WHAT YOU HAVE TO DO: Report the number of lines in these entries that contain "subsection". Write only the number.

THE DATA:
────────────────────

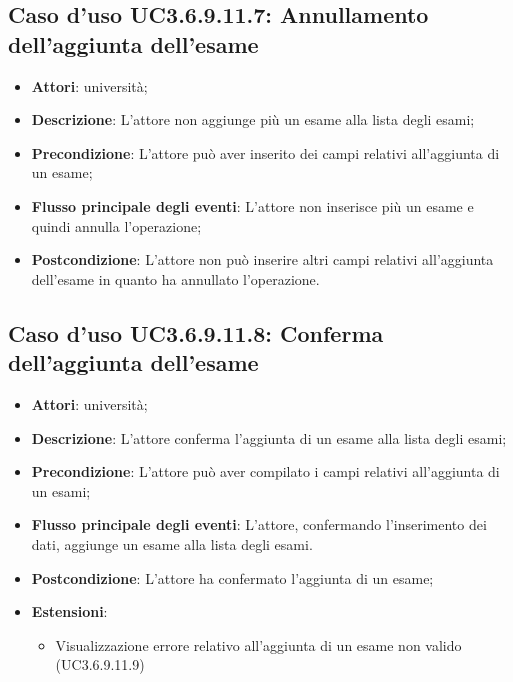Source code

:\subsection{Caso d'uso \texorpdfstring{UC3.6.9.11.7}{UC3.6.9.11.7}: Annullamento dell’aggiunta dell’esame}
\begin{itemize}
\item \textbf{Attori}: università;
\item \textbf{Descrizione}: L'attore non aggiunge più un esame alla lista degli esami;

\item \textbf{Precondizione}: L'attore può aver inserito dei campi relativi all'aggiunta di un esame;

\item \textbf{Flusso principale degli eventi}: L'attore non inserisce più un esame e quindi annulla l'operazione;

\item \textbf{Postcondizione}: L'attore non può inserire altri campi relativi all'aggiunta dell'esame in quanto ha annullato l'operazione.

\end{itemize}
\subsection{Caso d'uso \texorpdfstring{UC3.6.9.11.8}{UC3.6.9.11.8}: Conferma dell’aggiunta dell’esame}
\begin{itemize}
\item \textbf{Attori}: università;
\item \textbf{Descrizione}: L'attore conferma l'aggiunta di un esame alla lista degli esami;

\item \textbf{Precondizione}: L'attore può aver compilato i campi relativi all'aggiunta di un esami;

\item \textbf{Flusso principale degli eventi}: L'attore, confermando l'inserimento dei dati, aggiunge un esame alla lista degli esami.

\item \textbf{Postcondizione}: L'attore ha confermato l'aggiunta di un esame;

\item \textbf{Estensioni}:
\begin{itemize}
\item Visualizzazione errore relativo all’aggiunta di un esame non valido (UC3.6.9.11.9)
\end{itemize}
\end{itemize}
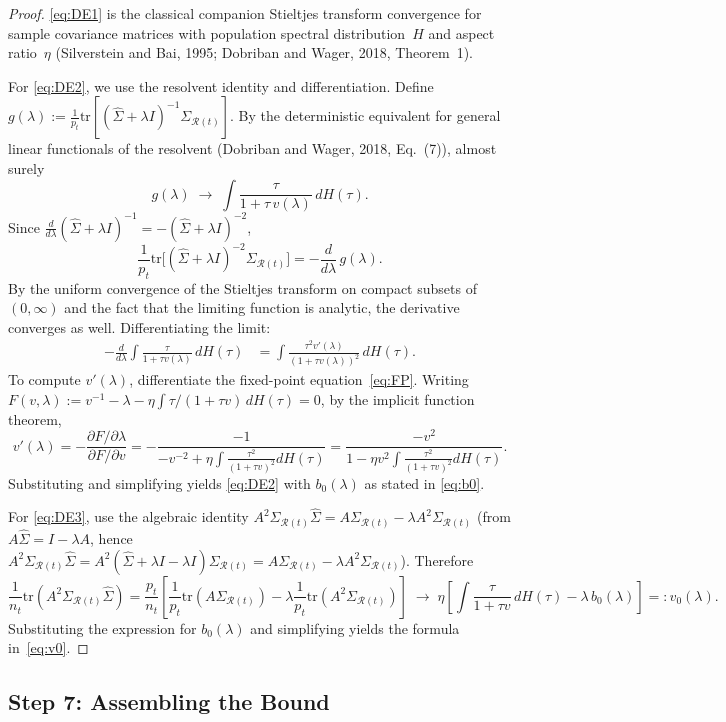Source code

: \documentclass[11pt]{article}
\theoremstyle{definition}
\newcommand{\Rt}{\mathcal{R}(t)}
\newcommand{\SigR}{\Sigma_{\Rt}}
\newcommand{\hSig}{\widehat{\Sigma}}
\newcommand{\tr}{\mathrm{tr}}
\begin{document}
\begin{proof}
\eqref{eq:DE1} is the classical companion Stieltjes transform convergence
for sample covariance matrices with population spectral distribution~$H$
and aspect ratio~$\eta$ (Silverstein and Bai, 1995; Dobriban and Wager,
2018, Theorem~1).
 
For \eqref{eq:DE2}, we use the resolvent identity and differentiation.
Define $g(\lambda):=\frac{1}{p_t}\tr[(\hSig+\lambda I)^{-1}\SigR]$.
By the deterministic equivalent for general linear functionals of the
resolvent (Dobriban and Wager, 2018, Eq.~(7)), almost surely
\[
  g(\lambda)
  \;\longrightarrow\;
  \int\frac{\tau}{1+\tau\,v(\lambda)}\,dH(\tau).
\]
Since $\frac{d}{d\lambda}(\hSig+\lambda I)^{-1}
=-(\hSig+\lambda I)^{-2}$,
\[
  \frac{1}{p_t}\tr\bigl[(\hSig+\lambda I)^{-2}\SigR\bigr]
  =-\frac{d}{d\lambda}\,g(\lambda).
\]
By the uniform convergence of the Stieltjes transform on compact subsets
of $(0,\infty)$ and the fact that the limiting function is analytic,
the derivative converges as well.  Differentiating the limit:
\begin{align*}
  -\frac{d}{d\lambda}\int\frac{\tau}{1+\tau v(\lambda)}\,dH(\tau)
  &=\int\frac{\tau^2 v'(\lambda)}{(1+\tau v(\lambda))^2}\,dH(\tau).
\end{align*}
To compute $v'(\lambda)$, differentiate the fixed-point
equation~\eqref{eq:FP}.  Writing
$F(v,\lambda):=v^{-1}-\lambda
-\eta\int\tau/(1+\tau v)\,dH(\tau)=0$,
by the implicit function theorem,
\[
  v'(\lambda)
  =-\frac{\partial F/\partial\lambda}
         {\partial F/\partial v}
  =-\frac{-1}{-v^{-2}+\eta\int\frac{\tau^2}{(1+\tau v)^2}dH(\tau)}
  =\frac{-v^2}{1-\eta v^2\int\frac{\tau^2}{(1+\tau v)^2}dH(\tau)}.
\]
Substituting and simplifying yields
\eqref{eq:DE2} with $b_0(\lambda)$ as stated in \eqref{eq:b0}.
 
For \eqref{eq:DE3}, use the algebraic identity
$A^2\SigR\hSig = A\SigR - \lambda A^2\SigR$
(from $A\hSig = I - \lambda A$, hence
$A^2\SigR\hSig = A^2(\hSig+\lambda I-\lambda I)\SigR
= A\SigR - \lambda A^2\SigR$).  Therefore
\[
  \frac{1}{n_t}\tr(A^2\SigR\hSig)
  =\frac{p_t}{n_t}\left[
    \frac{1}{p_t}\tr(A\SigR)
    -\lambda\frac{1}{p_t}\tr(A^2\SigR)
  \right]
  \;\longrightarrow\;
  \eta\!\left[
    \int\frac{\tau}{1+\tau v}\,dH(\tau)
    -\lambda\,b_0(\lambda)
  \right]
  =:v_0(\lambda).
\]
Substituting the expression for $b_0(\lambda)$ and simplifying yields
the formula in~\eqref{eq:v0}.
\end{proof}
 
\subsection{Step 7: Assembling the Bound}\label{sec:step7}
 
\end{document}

────────────────────

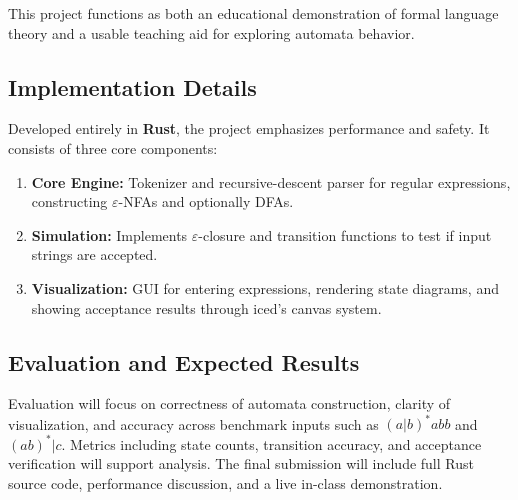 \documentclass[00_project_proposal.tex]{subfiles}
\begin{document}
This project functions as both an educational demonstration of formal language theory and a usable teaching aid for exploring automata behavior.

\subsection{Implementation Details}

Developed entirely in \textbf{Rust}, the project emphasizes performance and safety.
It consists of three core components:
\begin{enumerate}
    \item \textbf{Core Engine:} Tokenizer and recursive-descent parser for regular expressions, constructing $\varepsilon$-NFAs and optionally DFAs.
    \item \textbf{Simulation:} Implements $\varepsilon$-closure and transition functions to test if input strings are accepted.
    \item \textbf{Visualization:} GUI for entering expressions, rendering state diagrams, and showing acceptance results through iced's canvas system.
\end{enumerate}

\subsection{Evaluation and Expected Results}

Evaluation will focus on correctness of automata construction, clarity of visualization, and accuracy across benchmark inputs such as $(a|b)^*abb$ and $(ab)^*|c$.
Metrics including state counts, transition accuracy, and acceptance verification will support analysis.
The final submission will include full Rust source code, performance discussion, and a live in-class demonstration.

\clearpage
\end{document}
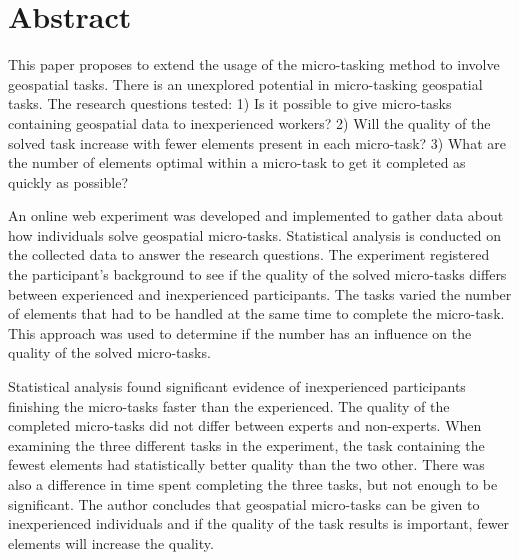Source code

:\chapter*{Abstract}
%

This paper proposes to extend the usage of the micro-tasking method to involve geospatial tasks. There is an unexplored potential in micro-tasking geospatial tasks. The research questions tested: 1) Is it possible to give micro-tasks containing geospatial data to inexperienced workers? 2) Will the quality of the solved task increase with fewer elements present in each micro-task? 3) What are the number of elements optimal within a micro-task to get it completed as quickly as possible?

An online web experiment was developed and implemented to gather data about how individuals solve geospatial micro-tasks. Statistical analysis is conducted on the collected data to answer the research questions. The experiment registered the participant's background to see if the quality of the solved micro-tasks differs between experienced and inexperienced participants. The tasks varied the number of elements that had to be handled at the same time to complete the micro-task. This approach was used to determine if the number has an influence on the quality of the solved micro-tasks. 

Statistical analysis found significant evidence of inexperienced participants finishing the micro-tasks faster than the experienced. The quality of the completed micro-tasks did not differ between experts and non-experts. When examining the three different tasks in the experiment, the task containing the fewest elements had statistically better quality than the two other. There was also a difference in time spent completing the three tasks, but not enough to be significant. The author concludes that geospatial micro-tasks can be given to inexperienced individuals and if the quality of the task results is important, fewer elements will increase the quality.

────────────────────

ANSWER AREA: 5